- Exercise details -
After locating the line with "Season 10] (https://youtu.be/K-bNDflJijE)" in the data that follows, return it and every later line exactly, up to and including the line with "Concept of Alter-Ego".

- Source records -
============================================================
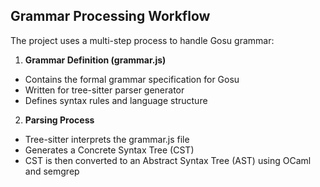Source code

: 

## Grammar Processing Workflow
The project uses a multi-step process to handle Gosu grammar:

1. **Grammar Definition (grammar.js)**
- Contains the formal grammar specification for Gosu
- Written for tree-sitter parser generator
- Defines syntax rules and language structure

2. **Parsing Process**
- Tree-sitter interprets the grammar.js file
- Generates a Concrete Syntax Tree (CST)
- CST is then converted to an Abstract Syntax Tree (AST) using OCaml and semgrep

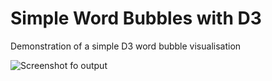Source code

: Simple Word Bubbles with D3
===========================

Demonstration of a simple D3 word bubble visualisation

![Screenshot fo output](https://github.com/ttfnrob/D3WordBubbleExample/blob/master/demo.png "Screenshot fo output")
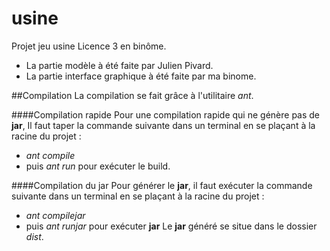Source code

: # usine
Projet jeu usine Licence 3 en binôme.

* La partie modèle à été faite par Julien Pivard.
* La partie interface graphique à été faite par ma binome.

##Compilation
La compilation se fait grâce à l'utilitaire _ant_.

####Compilation rapide
Pour une compilation rapide qui ne génère pas de **jar**,
Il faut taper la commande suivante dans un terminal en se plaçant à la racine du projet :
* _ant compile_
* puis _ant run_ pour exécuter le build.

####Compilation du jar
Pour générer le **jar**,
il faut exécuter la commande suivante dans un terminal en se plaçant à la racine du projet :
* _ant compilejar_
* puis _ant runjar_ pour exécuter **jar**
Le **jar** généré se situe dans le dossier _dist_.
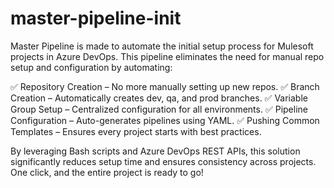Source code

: # master-pipeline-init
Master Pipeline is made to automate the initial setup process for Mulesoft projects in Azure DevOps. This pipeline eliminates the need for manual repo setup and configuration by automating:

✅ Repository Creation – No more manually setting up new repos.
✅ Branch Creation – Automatically creates dev, qa, and prod branches.
✅ Variable Group Setup – Centralized configuration for all environments.
✅ Pipeline Configuration – Auto-generates pipelines using YAML.
✅ Pushing Common Templates – Ensures every project starts with best practices.

By leveraging Bash scripts and Azure DevOps REST APIs, this solution significantly reduces setup time and ensures consistency across projects. One click, and the entire project is ready to go!
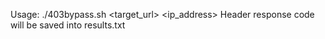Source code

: Usage: ./403bypass.sh <target_url> <ip_address>
Header response code will be saved into results.txt
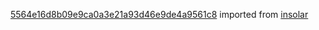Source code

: [5564e16d8b09e9ca0a3e21a93d46e9de4a9561c8](https://github.com/insolar/insolar/commit/5564e16d8b09e9ca0a3e21a93d46e9de4a9561c8) imported from [insolar](https://github.com/insolar/insolar)
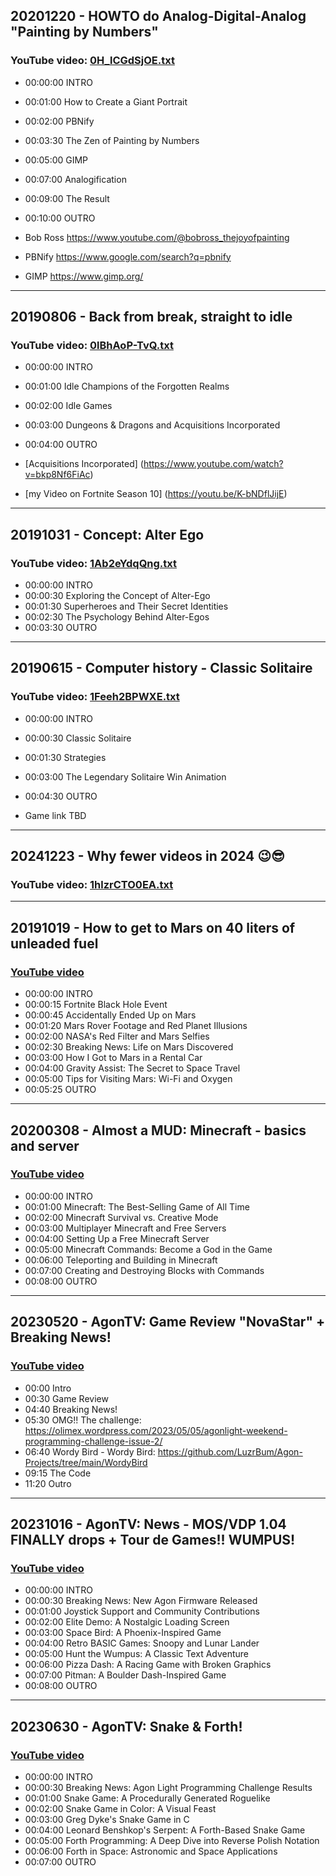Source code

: ## 20201220 - HOWTO do Analog-Digital-Analog "Painting by Numbers"
### YouTube video: [0H_lCGdSjOE.txt](https://studio.youtube.com/video/0H_lCGdSjOE/edit)
* 00:00:00 INTRO
* 00:01:00 How to Create a Giant Portrait
* 00:02:00 PBNify
* 00:03:30 The Zen of Painting by Numbers
* 00:05:00 GIMP
* 00:07:00 Analogification
* 00:09:00 The Result
* 00:10:00 OUTRO

* Bob Ross https://www.youtube.com/@bobross_thejoyofpainting
* PBNify https://www.google.com/search?q=pbnify
* GIMP https://www.gimp.org/

---

## 20190806 - Back from break, straight to idle
### YouTube video: [0lBhAoP-TvQ.txt](https://studio.youtube.com/video/0lBhAoP-TvQ/edit)
* 00:00:00 INTRO
* 00:01:00 Idle Champions of the Forgotten Realms
* 00:02:00 Idle Games 
* 00:03:00 Dungeons & Dragons and Acquisitions Incorporated
* 00:04:00 OUTRO

 * [Acquisitions Incorporated] (https://www.youtube.com/watch?v=bkp8Nf6FiAc)
 * [my Video on Fortnite Season 10] (https://youtu.be/K-bNDflJijE)

---

## 20191031 - Concept: Alter Ego
### YouTube video: [1Ab2eYdqQng.txt](https://studio.youtube.com/video/1Ab2eYdqQng/edit)
* 00:00:00 INTRO
* 00:00:30 Exploring the Concept of Alter-Ego
* 00:01:30 Superheroes and Their Secret Identities
* 00:02:30 The Psychology Behind Alter-Egos
* 00:03:30 OUTRO

---

## 20190615 - Computer history - Classic Solitaire
### YouTube video: [1Feeh2BPWXE.txt](https://studio.youtube.com/video/1Feeh2BPWXE/edit)
* 00:00:00 INTRO
* 00:00:30 Classic Solitaire
* 00:01:30 Strategies 
* 00:03:00 The Legendary Solitaire Win Animation
* 00:04:30 OUTRO

* Game link TBD
---
## 20241223 - Why fewer videos in 2024 😉😎
### YouTube video: [1hlzrCTO0EA.txt](https://studio.youtube.com/video/1hlzrCTO0EA/edit)
---
## 20191019 - How to get to Mars on 40 liters of unleaded fuel
### [YouTube video](https://studio.youtube.com/video/3tmuGBjOMQg/edit)

* 00:00:00 INTRO
* 00:00:15  Fortnite Black Hole Event 
* 00:00:45  Accidentally Ended Up on Mars
* 00:01:20 Mars Rover Footage and Red Planet Illusions
* 00:02:00 NASA's Red Filter and Mars Selfies
* 00:02:30 Breaking News: Life on Mars Discovered
* 00:03:00 How I Got to Mars in a Rental Car
* 00:04:00 Gravity Assist: The Secret to Space Travel
* 00:05:00 Tips for Visiting Mars: Wi-Fi and Oxygen
* 00:05:25 OUTRO
---
## 20200308 - Almost a MUD: Minecraft - basics and server
### [YouTube video](https://studio.youtube.com/video/9Axd1qAdfc8/edit)
* 00:00:00 INTRO
* 00:01:00 Minecraft: The Best-Selling Game of All Time
* 00:02:00 Minecraft Survival vs. Creative Mode
* 00:03:00 Multiplayer Minecraft and Free Servers
* 00:04:00 Setting Up a Free Minecraft Server
* 00:05:00 Minecraft Commands: Become a God in the Game
* 00:06:00 Teleporting and Building in Minecraft
* 00:07:00 Creating and Destroying Blocks with Commands
* 00:08:00 OUTRO
---
## 20230520 - AgonTV: Game Review "NovaStar" + Breaking News!
### [YouTube video](https://studio.youtube.com/video/9VNhshYAGQ0/edit)
* 00:00 Intro
* 00:30 Game Review
* 04:40 Breaking News!
* 05:30 OMG!! The challenge: https://olimex.wordpress.com/2023/05/05/agonlight-weekend-programming-challenge-issue-2/
* 06:40 Wordy Bird - Wordy Bird: https://github.com/LuzrBum/Agon-Projects/tree/main/WordyBird
* 09:15 The Code
* 11:20 Outro
---
## 20231016 - AgonTV: News - MOS/VDP 1.04 FINALLY drops + Tour de Games!! WUMPUS!
### [YouTube video](https://studio.youtube.com/video/amwoBb30YRk/edit)
* 00:00:00 INTRO
* 00:00:30 Breaking News: New Agon Firmware Released
* 00:01:00 Joystick Support and Community Contributions
* 00:02:00 Elite Demo: A Nostalgic Loading Screen
* 00:03:00 Space Bird: A Phoenix-Inspired Game
* 00:04:00 Retro BASIC Games: Snoopy and Lunar Lander
* 00:05:00 Hunt the Wumpus: A Classic Text Adventure
* 00:06:00 Pizza Dash: A Racing Game with Broken Graphics
* 00:07:00 Pitman: A Boulder Dash-Inspired Game
* 00:08:00 OUTRO
---
## 20230630 - AgonTV: Snake & Forth!
### [YouTube video](https://studio.youtube.com/video/bDwvFlDvt2M/edit)
* 00:00:00 INTRO
* 00:00:30 Breaking News: Agon Light Programming Challenge Results
* 00:01:00 Snake Game: A Procedurally Generated Roguelike
* 00:02:00 Snake Game in Color: A Visual Feast
* 00:03:00 Greg Dyke's Snake Game in C
* 00:04:00 Leonard Benshkop's Serpent: A Forth-Based Snake Game
* 00:05:00 Forth Programming: A Deep Dive into Reverse Polish Notation
* 00:06:00 Forth in Space: Astronomic and Space Applications
* 00:07:00 OUTRO
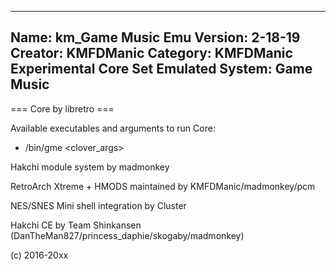 -----------------------
Name: km_Game Music Emu
Version: 2-18-19
Creator: KMFDManic
Category: KMFDManic Experimental Core Set
Emulated System: Game Music
-----------------------
=== Core by libretro ===

Available executables and arguments to run Core:
- /bin/gme <rom> <clover_args>

Hakchi module system by madmonkey

RetroArch Xtreme + HMODS maintained by KMFDManic/madmonkey/pcm

NES/SNES Mini shell integration by Cluster

Hakchi CE by Team Shinkansen (DanTheMan827/princess_daphie/skogaby/madmonkey)

(c) 2016-20xx

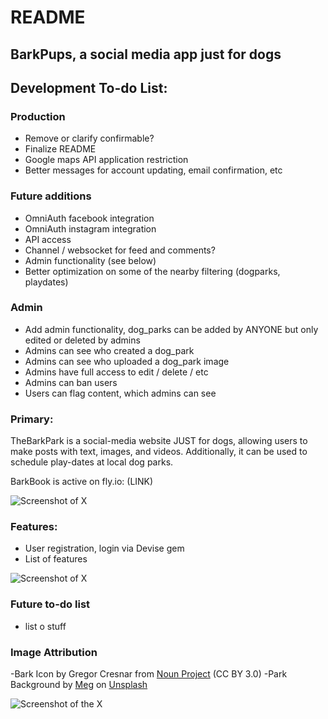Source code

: # README

## BarkPups, a social media app just for dogs

## Development To-do List:

### Production
* Remove or clarify confirmable?
* Finalize README
* Google maps API application restriction
* Better messages for account updating, email confirmation, etc

### Future additions
* OmniAuth facebook integration
* OmniAuth instagram integration
* API access
* Channel / websocket for feed and comments?
* Admin functionality (see below)
* Better optimization on some of the nearby filtering (dogparks, playdates)

### Admin
* Add admin functionality, dog_parks can be added by ANYONE but only edited or deleted by admins
* Admins can see who created a dog_park
* Admins can see who uploaded a dog_park image
* Admins have full access to edit / delete / etc
* Admins can ban users
* Users can flag content, which admins can see

### Primary:

TheBarkPark is a social-media website JUST for dogs, allowing users to make posts with text, images, and videos. Additionally, it can be used to schedule play-dates at local dog parks.

BarkBook is active on fly.io: (LINK)

![Screenshot of X](LINK)

### Features:
* User registration, login via Devise gem
* List of features
  
![Screenshot of X](LINK)

### Future to-do list
* list o stuff

### Image Attribution
-Bark Icon by Gregor Cresnar from <a href="https://thenounproject.com/browse/icons/term/bark/" target="_blank" title="bark Icons">Noun Project</a> (CC BY 3.0)
-Park Background by <a href="https://unsplash.com/@megindoors?utm_content=creditCopyText&utm_medium=referral&utm_source=unsplash">Meg</a> on <a href="https://unsplash.com/photos/a-picnic-table-in-the-middle-of-a-field-of-flowers-3hyfMlJJ8rU?utm_content=creditCopyText&utm_medium=referral&utm_source=unsplash">Unsplash</a>
  

![Screenshot of the X](LINK)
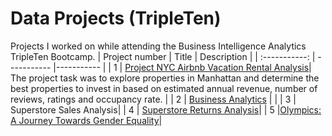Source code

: # Data Projects (TripleTen)
Projects I worked on while attending the Business Intelligence Analytics TripleTen Bootcamp.
| Project number | Title | Description |
| :-----------: | ----------- |----------- |
| 1 | [Project NYC Airbnb Vacation Rental Analysis](https://github.com/tsztin0217/Data-projects-TripleTen-/tree/ab406d21dfff6c0cf66b8bf331da4cf07ac6e480/01%20Airbnb)| The project task was to explore properties in Manhattan and determine the best properties to invest in based on estimated annual revenue, number of reviews, ratings and occupancy rate. |
| 2 | [Business Analytics](https://github.com/tsztin0217/Data-projects-TripleTen-/tree/91491b527e336de859dad4e74a3b2a66ef67c066/02%20Business%20Analytics) | |
| 3 | Superstore Sales Analysis|
| 4 | [Superstore Returns Analysis](https://github.com/tsztin0217/Data-projects-TripleTen-/tree/97d57f5cc960c9be174b3883083af29172460f3e/04%20Superstore%20Returns)|
| 5 |[Olympics: A Journey Towards Gender Equality](https://github.com/tsztin0217/Data-projects-TripleTen-/tree/4ee16c440c0232465ca038a7d09c973bd7266169/05%20Olympics)|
============================================================
- Solution -
 * [my Video on Fortnite Season 10] (https://youtu.be/K-bNDflJijE)

---

## 20191031 - Concept: Alter Ego
### YouTube video: [1Ab2eYdqQng.txt](https://studio.youtube.com/video/1Ab2eYdqQng/edit)
* 00:00:00 INTRO
* 00:00:30 Exploring the Concept of Alter-Ego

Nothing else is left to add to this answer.